At the Manchaji mosque, two cane-toting police officers in pressed khaki uniforms stood atop a half-demolished brick wall, observing the destruction with approving nods.

Not content to wait for the renovations to be finished, the Hindus carted in a small Hanuman idol that had been placed on a small pedestal. A barefoot priest lit incense and rang a bell as he led prayers to the deity. The all- male crowd passed around a bowl of saffron powder, which they applied to their foreheads, and a tray of pea-size sweets, which they ate.

'A PROUD MOMENT FOR US'

Mohan Patel compared the destruction of the mosque to a similar project in Ayodhya, the city from which the train passengers were returning last week. In 1992, Hindu extremists demolished a 16th century mosque there, which led to nationwide riots that claimed more than 2,000 lives.

"This is our Ayodhya," he said. "This is a proud moment for us."

The World Hindu Council, a radical group that sponsored the train passengers' trip to Ayodhya, said yesterday that it would stick to plans to begin building a temple on the mosque site in Ayodhya starting March 15. Some government officials had urged the group to back down out of fear that the commencement of construction could inflame Muslims and lead to more clashes.

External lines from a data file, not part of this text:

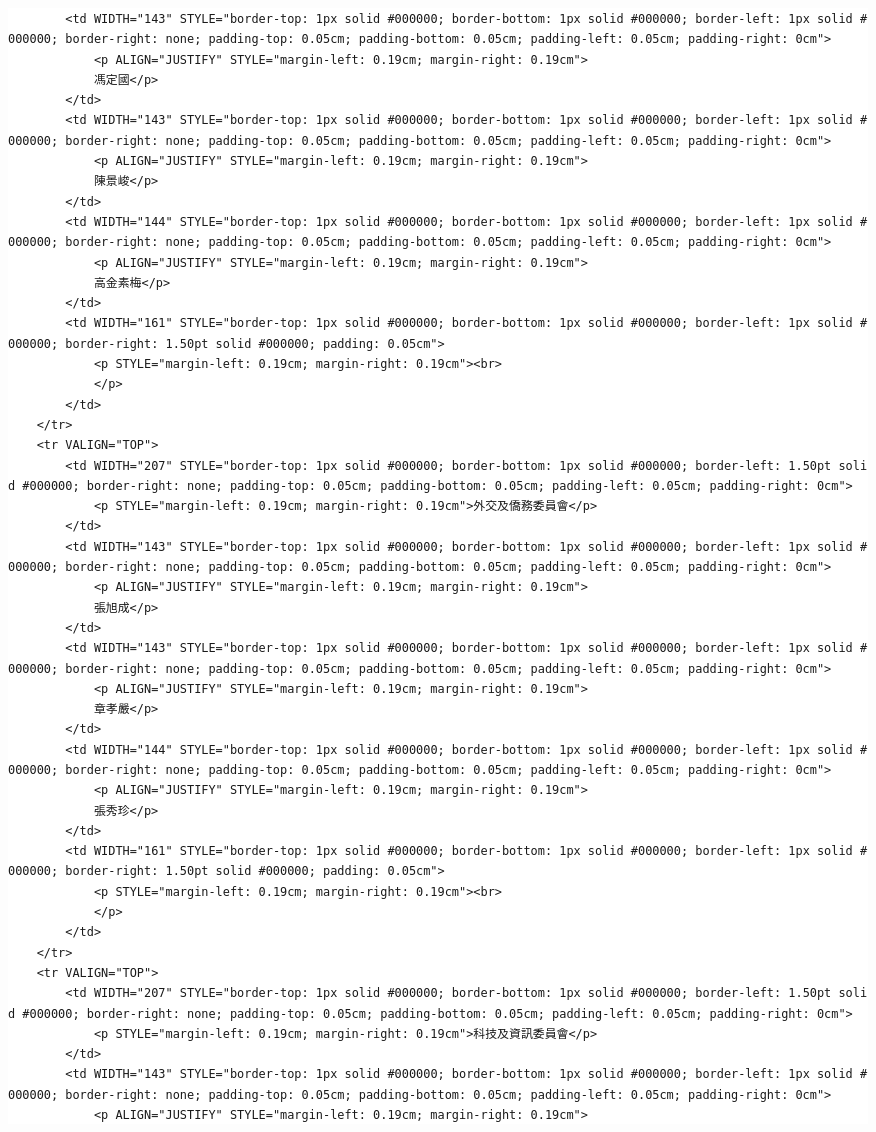 			<td WIDTH="143" STYLE="border-top: 1px solid #000000; border-bottom: 1px solid #000000; border-left: 1px solid #000000; border-right: none; padding-top: 0.05cm; padding-bottom: 0.05cm; padding-left: 0.05cm; padding-right: 0cm">
				<p ALIGN="JUSTIFY" STYLE="margin-left: 0.19cm; margin-right: 0.19cm">
				馮定國</p>
			</td>
			<td WIDTH="143" STYLE="border-top: 1px solid #000000; border-bottom: 1px solid #000000; border-left: 1px solid #000000; border-right: none; padding-top: 0.05cm; padding-bottom: 0.05cm; padding-left: 0.05cm; padding-right: 0cm">
				<p ALIGN="JUSTIFY" STYLE="margin-left: 0.19cm; margin-right: 0.19cm">
				陳景峻</p>
			</td>
			<td WIDTH="144" STYLE="border-top: 1px solid #000000; border-bottom: 1px solid #000000; border-left: 1px solid #000000; border-right: none; padding-top: 0.05cm; padding-bottom: 0.05cm; padding-left: 0.05cm; padding-right: 0cm">
				<p ALIGN="JUSTIFY" STYLE="margin-left: 0.19cm; margin-right: 0.19cm">
				高金素梅</p>
			</td>
			<td WIDTH="161" STYLE="border-top: 1px solid #000000; border-bottom: 1px solid #000000; border-left: 1px solid #000000; border-right: 1.50pt solid #000000; padding: 0.05cm">
				<p STYLE="margin-left: 0.19cm; margin-right: 0.19cm"><br>
				</p>
			</td>
		</tr>
		<tr VALIGN="TOP">
			<td WIDTH="207" STYLE="border-top: 1px solid #000000; border-bottom: 1px solid #000000; border-left: 1.50pt solid #000000; border-right: none; padding-top: 0.05cm; padding-bottom: 0.05cm; padding-left: 0.05cm; padding-right: 0cm">
				<p STYLE="margin-left: 0.19cm; margin-right: 0.19cm">外交及僑務委員會</p>
			</td>
			<td WIDTH="143" STYLE="border-top: 1px solid #000000; border-bottom: 1px solid #000000; border-left: 1px solid #000000; border-right: none; padding-top: 0.05cm; padding-bottom: 0.05cm; padding-left: 0.05cm; padding-right: 0cm">
				<p ALIGN="JUSTIFY" STYLE="margin-left: 0.19cm; margin-right: 0.19cm">
				張旭成</p>
			</td>
			<td WIDTH="143" STYLE="border-top: 1px solid #000000; border-bottom: 1px solid #000000; border-left: 1px solid #000000; border-right: none; padding-top: 0.05cm; padding-bottom: 0.05cm; padding-left: 0.05cm; padding-right: 0cm">
				<p ALIGN="JUSTIFY" STYLE="margin-left: 0.19cm; margin-right: 0.19cm">
				章孝嚴</p>
			</td>
			<td WIDTH="144" STYLE="border-top: 1px solid #000000; border-bottom: 1px solid #000000; border-left: 1px solid #000000; border-right: none; padding-top: 0.05cm; padding-bottom: 0.05cm; padding-left: 0.05cm; padding-right: 0cm">
				<p ALIGN="JUSTIFY" STYLE="margin-left: 0.19cm; margin-right: 0.19cm">
				張秀珍</p>
			</td>
			<td WIDTH="161" STYLE="border-top: 1px solid #000000; border-bottom: 1px solid #000000; border-left: 1px solid #000000; border-right: 1.50pt solid #000000; padding: 0.05cm">
				<p STYLE="margin-left: 0.19cm; margin-right: 0.19cm"><br>
				</p>
			</td>
		</tr>
		<tr VALIGN="TOP">
			<td WIDTH="207" STYLE="border-top: 1px solid #000000; border-bottom: 1px solid #000000; border-left: 1.50pt solid #000000; border-right: none; padding-top: 0.05cm; padding-bottom: 0.05cm; padding-left: 0.05cm; padding-right: 0cm">
				<p STYLE="margin-left: 0.19cm; margin-right: 0.19cm">科技及資訊委員會</p>
			</td>
			<td WIDTH="143" STYLE="border-top: 1px solid #000000; border-bottom: 1px solid #000000; border-left: 1px solid #000000; border-right: none; padding-top: 0.05cm; padding-bottom: 0.05cm; padding-left: 0.05cm; padding-right: 0cm">
				<p ALIGN="JUSTIFY" STYLE="margin-left: 0.19cm; margin-right: 0.19cm">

In an adjoining, riot-scarred Muslim neighborhood, which was largely deserted, a few men loitering near a row of shuttered shops said the mosque was a popular but peaceful place that attracted hundreds of people for Friday prayers.

The men disputed the Hindus' contention that the site used to house a temple, saying that they had never heard that anything else was there before the mosque was constructed.